##### Dataset content
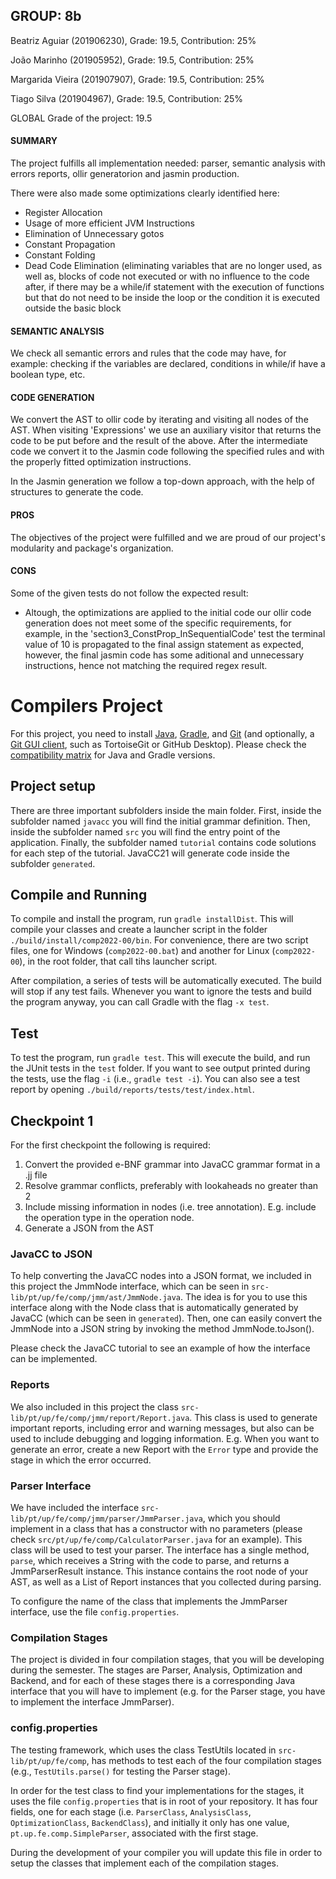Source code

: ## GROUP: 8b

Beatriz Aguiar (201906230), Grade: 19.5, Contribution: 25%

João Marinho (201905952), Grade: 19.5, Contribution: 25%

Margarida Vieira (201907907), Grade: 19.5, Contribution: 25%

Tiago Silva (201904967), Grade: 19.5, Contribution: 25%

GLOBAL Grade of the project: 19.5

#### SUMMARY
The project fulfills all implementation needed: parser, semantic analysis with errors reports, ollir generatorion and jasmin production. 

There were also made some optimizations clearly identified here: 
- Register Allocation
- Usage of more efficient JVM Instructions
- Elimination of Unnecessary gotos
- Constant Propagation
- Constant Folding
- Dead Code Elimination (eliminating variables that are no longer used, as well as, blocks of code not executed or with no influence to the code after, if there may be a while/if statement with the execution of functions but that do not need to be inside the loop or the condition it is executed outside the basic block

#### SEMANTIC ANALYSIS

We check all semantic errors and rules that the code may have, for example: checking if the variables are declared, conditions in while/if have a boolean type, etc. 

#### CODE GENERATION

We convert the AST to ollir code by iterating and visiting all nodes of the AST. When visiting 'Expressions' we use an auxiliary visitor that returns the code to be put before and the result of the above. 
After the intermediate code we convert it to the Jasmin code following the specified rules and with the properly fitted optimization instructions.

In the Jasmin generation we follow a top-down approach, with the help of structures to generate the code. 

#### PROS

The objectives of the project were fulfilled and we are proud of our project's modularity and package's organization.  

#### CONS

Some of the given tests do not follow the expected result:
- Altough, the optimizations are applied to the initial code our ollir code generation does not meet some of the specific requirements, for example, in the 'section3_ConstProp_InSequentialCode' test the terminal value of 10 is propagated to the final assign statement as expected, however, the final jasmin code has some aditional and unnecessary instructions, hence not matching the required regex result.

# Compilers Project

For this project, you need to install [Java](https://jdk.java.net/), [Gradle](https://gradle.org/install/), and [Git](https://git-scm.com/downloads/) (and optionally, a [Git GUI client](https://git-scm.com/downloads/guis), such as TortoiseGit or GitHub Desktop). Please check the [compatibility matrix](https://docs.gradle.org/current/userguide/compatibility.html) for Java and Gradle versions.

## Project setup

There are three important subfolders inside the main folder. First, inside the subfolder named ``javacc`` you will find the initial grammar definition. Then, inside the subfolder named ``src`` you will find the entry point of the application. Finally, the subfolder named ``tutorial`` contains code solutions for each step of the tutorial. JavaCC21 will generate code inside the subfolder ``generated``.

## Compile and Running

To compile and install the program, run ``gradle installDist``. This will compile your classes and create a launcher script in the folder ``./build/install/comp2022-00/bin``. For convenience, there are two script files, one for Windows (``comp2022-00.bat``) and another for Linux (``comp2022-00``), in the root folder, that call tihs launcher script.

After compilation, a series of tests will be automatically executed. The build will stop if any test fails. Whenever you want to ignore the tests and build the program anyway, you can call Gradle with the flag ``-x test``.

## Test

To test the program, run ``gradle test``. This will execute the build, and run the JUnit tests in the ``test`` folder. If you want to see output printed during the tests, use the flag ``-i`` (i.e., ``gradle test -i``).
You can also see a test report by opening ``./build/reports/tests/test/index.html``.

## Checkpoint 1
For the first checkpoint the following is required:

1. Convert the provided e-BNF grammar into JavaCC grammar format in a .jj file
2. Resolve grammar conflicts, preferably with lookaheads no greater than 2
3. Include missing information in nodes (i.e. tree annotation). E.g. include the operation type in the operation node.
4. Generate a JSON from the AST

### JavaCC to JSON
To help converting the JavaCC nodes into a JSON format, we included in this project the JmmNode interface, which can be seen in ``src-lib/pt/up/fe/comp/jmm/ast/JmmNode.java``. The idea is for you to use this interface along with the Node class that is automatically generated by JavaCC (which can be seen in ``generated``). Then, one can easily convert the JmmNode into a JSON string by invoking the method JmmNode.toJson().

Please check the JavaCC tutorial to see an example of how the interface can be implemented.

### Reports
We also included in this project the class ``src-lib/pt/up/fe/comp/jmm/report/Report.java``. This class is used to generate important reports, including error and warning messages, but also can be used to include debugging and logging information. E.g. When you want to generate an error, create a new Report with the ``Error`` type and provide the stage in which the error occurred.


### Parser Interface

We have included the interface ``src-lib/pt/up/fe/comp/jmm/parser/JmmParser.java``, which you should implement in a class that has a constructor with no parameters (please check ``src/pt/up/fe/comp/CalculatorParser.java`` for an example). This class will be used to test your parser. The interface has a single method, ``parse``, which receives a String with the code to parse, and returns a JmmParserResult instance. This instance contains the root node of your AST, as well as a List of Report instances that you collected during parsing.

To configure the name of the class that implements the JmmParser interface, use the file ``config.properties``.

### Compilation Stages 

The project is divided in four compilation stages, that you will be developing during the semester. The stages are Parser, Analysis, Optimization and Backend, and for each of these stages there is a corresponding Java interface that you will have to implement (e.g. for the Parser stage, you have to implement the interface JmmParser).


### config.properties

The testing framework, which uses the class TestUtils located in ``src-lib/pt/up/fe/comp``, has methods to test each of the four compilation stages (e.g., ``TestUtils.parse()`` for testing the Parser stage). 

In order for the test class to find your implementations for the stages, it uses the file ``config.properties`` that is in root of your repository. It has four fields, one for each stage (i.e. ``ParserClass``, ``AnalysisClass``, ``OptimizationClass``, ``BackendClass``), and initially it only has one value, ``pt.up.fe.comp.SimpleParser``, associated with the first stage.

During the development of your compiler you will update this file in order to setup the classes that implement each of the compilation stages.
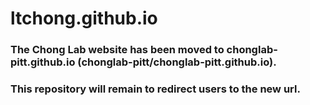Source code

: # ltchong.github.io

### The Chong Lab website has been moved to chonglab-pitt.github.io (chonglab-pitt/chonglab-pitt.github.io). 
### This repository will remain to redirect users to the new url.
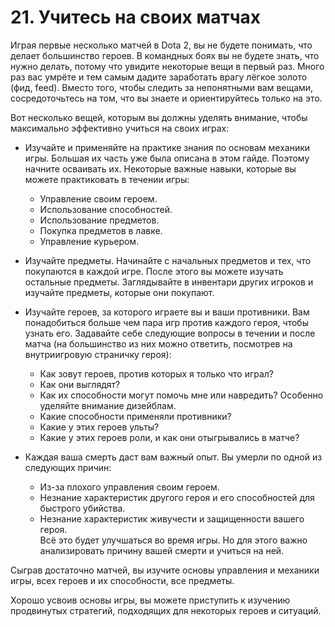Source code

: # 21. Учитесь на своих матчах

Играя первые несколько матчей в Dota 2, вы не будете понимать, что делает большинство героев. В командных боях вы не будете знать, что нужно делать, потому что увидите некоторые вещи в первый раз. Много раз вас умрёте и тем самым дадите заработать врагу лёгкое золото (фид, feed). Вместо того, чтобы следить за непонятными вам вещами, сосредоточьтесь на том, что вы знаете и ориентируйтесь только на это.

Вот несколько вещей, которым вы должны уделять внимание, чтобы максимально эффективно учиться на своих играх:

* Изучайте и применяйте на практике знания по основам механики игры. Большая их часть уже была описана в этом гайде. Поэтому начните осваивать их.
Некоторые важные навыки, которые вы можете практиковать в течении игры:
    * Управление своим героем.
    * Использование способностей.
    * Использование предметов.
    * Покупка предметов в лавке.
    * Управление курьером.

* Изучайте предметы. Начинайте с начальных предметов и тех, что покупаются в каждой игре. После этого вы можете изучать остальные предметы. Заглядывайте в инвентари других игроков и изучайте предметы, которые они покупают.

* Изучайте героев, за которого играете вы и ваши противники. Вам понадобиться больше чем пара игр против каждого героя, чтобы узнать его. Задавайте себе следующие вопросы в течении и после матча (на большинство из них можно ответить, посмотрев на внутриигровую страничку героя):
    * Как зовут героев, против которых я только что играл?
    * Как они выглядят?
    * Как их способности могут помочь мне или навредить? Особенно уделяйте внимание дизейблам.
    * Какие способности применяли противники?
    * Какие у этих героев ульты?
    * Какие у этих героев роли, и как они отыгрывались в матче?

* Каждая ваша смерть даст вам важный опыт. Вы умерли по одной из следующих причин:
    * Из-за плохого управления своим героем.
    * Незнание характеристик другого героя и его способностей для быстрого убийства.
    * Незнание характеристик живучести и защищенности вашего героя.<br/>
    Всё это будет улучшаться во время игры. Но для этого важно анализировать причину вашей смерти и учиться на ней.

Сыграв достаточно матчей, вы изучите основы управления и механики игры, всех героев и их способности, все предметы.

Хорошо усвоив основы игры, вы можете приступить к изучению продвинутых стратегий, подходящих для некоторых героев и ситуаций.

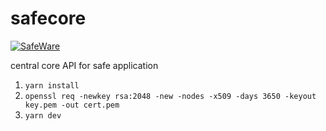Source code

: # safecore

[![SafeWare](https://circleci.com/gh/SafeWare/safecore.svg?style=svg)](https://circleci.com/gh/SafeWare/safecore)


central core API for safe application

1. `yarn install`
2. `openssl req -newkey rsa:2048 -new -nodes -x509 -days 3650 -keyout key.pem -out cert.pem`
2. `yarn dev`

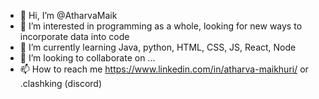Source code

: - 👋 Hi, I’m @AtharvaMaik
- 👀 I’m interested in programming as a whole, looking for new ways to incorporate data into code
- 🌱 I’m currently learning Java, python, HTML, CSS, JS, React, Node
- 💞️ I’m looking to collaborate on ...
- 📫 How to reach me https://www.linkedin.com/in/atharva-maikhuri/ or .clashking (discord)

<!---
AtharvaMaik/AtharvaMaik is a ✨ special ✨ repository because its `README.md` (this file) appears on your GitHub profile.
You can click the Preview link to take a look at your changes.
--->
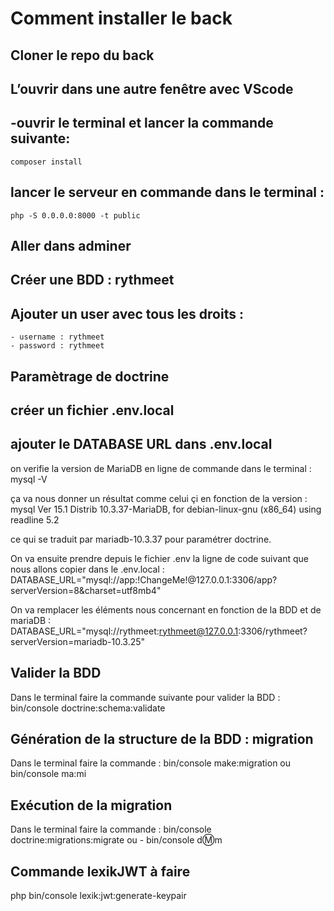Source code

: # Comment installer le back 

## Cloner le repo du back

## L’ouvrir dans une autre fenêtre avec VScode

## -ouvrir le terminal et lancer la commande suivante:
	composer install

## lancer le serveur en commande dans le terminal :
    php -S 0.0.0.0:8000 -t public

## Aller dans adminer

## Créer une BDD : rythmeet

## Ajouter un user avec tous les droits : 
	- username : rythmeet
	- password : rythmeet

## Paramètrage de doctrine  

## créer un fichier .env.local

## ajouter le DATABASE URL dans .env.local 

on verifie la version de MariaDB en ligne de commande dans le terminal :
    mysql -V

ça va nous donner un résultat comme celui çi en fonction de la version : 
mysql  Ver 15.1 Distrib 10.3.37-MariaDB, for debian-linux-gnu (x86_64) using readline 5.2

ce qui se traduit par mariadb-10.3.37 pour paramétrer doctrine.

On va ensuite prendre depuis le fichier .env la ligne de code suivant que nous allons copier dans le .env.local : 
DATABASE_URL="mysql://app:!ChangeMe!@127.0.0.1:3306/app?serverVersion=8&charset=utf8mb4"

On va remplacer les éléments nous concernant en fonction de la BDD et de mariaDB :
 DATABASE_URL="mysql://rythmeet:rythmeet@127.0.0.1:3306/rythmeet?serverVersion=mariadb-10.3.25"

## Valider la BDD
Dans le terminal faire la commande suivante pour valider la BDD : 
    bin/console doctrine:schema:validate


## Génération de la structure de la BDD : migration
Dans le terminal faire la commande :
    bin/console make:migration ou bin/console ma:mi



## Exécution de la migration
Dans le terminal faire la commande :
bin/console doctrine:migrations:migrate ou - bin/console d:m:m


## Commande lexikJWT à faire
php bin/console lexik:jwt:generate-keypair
##########
Work instruction:
Of the entries listed above, reproduce only the lines starting at the line containing "In the Jasmin" and ending at the line containing "Some of the given". Include both, exactly as they stand.

Response to this task:
In the Jasmin generation we follow a top-down approach, with the help of structures to generate the code. 

#### PROS

The objectives of the project were fulfilled and we are proud of our project's modularity and package's organization.  

#### CONS

Some of the given tests do not follow the expected result:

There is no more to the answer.